5 Responses to “Aleksandr Solzhenitsyn”


  1. 1 stephen

    Solz was a rather conservative Orthodox Christian. Do you make any connections between his moral courage and theological commitment and the courage to seek scientific truth in your own work?

  2. 2 Arborist

    Perhaps Solzhenitsyn derived strength from his religious convictions, I don’t know. I do think that it’s obvious that religious conviction is not a requirement for moral courage. He also had a lot of negative views about the West after his Exile.

    I don’t know about gillT, but one good thing about the scientific work I do is that I don’t have to have all that much courage, moral or otherwise. I suppose those who are “morally” opposed to evolutionary theory don’t like what I do, but I’m not really on the front lines of that battle. That I happen to think it’s a worthwhile endeavor to extend the realm of human understanding is pretty much gravy.

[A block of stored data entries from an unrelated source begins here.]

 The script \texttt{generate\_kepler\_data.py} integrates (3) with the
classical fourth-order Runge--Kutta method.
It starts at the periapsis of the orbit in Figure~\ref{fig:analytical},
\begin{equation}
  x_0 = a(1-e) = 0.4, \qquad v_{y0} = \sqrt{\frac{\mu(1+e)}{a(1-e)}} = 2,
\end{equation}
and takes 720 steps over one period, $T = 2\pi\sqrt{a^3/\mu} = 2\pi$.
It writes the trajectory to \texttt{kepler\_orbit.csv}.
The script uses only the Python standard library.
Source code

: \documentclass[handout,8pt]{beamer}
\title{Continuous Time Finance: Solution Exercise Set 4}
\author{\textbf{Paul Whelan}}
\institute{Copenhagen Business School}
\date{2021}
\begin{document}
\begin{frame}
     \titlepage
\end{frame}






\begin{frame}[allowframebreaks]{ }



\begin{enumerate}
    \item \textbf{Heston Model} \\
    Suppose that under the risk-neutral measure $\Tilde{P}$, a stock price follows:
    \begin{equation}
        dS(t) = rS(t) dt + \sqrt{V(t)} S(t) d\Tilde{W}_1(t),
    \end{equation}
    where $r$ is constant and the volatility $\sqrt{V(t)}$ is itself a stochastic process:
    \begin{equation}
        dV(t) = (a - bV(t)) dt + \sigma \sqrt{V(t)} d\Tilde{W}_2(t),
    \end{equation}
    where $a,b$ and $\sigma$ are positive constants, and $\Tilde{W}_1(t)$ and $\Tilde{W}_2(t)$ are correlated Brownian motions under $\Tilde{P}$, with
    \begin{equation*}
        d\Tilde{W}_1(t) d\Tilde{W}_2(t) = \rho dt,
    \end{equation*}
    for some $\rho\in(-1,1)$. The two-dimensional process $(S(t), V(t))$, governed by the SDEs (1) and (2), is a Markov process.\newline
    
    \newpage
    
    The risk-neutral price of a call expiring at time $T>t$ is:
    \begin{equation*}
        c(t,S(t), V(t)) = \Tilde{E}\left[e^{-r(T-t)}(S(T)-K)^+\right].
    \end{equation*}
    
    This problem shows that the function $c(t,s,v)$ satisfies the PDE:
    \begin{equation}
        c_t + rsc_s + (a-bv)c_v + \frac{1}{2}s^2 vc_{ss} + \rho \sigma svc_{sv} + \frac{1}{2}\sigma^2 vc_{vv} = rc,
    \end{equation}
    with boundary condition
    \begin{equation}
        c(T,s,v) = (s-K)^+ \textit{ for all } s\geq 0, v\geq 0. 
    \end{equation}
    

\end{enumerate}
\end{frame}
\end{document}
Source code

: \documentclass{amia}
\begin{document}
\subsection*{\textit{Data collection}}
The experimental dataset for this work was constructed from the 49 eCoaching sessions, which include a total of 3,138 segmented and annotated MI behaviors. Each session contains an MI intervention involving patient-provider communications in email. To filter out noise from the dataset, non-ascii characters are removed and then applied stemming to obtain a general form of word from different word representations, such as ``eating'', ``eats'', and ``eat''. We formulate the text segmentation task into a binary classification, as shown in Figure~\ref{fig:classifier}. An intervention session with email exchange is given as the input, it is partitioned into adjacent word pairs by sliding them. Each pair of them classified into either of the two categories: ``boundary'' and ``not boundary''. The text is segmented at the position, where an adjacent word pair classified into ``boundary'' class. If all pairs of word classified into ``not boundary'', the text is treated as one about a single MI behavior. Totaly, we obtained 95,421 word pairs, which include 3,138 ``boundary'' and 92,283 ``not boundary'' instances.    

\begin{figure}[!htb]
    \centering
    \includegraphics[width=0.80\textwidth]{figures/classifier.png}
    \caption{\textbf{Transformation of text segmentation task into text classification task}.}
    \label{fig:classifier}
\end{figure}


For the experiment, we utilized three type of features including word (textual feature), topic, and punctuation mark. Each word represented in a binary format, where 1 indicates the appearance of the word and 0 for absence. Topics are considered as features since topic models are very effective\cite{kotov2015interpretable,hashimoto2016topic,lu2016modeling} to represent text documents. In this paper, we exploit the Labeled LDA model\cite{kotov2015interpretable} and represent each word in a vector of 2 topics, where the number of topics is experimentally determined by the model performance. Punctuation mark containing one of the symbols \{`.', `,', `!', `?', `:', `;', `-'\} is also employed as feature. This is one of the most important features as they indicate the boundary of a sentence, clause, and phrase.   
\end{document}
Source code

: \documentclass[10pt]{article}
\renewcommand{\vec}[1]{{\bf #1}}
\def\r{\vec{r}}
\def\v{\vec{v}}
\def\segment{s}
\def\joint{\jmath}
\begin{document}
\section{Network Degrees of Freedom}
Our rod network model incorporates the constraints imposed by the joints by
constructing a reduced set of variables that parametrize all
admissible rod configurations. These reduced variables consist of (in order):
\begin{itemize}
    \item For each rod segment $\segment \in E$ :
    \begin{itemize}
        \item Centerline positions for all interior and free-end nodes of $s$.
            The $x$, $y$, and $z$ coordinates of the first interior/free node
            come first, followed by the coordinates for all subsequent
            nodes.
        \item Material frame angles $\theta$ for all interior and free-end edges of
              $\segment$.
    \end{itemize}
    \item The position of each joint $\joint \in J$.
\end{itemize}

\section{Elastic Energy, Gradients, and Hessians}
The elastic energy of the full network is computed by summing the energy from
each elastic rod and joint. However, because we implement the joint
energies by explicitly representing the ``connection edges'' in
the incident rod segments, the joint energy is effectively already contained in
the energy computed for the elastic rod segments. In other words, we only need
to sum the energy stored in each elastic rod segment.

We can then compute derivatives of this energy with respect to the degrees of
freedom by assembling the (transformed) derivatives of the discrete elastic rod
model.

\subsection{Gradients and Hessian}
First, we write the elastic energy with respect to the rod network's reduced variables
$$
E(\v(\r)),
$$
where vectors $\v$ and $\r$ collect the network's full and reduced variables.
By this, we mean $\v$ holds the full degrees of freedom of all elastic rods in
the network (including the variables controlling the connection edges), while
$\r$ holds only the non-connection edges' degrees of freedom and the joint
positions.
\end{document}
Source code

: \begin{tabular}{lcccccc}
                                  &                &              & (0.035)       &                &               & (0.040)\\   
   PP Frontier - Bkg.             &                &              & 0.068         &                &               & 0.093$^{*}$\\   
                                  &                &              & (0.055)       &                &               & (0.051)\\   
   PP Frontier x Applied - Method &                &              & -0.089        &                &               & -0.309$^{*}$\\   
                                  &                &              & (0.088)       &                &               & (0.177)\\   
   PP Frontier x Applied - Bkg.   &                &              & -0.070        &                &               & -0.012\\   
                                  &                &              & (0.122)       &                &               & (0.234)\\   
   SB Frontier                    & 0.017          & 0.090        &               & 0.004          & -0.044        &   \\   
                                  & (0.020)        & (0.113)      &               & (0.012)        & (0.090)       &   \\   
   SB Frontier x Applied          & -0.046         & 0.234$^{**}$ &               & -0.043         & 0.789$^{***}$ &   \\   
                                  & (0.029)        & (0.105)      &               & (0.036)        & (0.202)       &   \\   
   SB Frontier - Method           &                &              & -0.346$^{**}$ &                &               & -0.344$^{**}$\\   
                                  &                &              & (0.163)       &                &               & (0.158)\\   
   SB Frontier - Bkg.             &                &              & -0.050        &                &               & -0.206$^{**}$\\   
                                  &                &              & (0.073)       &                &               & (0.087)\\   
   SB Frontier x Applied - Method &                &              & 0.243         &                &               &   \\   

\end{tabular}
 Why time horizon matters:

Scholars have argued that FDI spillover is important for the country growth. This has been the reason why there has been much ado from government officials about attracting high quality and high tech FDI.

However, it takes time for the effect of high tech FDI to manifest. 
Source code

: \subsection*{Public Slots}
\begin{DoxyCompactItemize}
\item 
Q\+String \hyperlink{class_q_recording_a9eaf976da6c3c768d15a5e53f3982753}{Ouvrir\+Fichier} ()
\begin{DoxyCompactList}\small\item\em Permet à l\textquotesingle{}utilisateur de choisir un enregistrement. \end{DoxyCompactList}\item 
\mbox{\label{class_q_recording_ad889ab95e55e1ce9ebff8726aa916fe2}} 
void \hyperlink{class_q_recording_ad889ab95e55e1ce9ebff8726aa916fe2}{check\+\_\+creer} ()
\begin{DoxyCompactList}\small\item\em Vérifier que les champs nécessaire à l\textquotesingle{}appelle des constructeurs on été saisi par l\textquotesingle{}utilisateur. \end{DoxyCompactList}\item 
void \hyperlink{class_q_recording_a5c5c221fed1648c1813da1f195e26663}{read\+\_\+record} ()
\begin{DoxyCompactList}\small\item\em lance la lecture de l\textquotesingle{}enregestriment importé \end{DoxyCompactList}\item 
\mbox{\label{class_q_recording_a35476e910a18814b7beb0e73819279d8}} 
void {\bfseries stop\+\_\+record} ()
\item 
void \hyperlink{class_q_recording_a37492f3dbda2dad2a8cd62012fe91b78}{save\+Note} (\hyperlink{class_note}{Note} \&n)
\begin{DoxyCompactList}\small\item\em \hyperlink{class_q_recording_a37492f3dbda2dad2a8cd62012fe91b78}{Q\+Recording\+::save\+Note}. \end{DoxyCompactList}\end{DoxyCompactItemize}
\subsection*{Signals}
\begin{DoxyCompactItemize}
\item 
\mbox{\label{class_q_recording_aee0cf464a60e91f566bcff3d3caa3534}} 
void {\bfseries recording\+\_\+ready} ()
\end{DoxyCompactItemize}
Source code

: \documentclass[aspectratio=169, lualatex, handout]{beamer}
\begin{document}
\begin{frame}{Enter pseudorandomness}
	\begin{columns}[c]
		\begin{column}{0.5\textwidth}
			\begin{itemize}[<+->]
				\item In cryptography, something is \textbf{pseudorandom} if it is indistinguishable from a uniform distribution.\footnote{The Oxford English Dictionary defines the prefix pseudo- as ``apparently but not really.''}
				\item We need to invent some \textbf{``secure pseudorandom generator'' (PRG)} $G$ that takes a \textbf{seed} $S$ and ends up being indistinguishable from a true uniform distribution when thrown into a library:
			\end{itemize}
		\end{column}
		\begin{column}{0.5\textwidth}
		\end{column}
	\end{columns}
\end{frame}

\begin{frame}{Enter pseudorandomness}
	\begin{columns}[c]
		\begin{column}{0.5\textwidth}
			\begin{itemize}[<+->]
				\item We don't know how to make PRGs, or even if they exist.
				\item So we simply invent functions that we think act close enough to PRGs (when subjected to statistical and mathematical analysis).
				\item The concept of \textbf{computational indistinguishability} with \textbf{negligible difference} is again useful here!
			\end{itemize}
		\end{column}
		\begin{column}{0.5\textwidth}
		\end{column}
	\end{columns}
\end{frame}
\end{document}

    I seek scientific truth more because I enjoy it than any other reason. I guess it does take integrity to be honest and forthright when you find results that detract from your hypotheses, but that should be the sort of ethical behavior that is expected in every walk of life. Some scientists like to act superior, but for the most part we’re just your average people (ok, a lot geekier and a little poorer than average).

  3. 3 gillt

    My main interest in Solzhenitsyn is as a writer and political radical–the way we works a metaphor or constructs a sentence in the service of something he believed passionately about.

    The truth I seek, truth in science, is always tenuous, always subject to change in the light of more and better data. This goes from grand theories down to the interpretation of a simple data point.

    Actually doing science is a most humbling experience. It’s not that I’m the brightest, most dedicated, or most knowledgeable, all not true. Rather, it’s the vast amount of work needed to say something meaningful, something with truth value. That’s partly why science isn’t communicated well with 5 second soundbyte, 20 word press release, or from the mouth of a political pundit.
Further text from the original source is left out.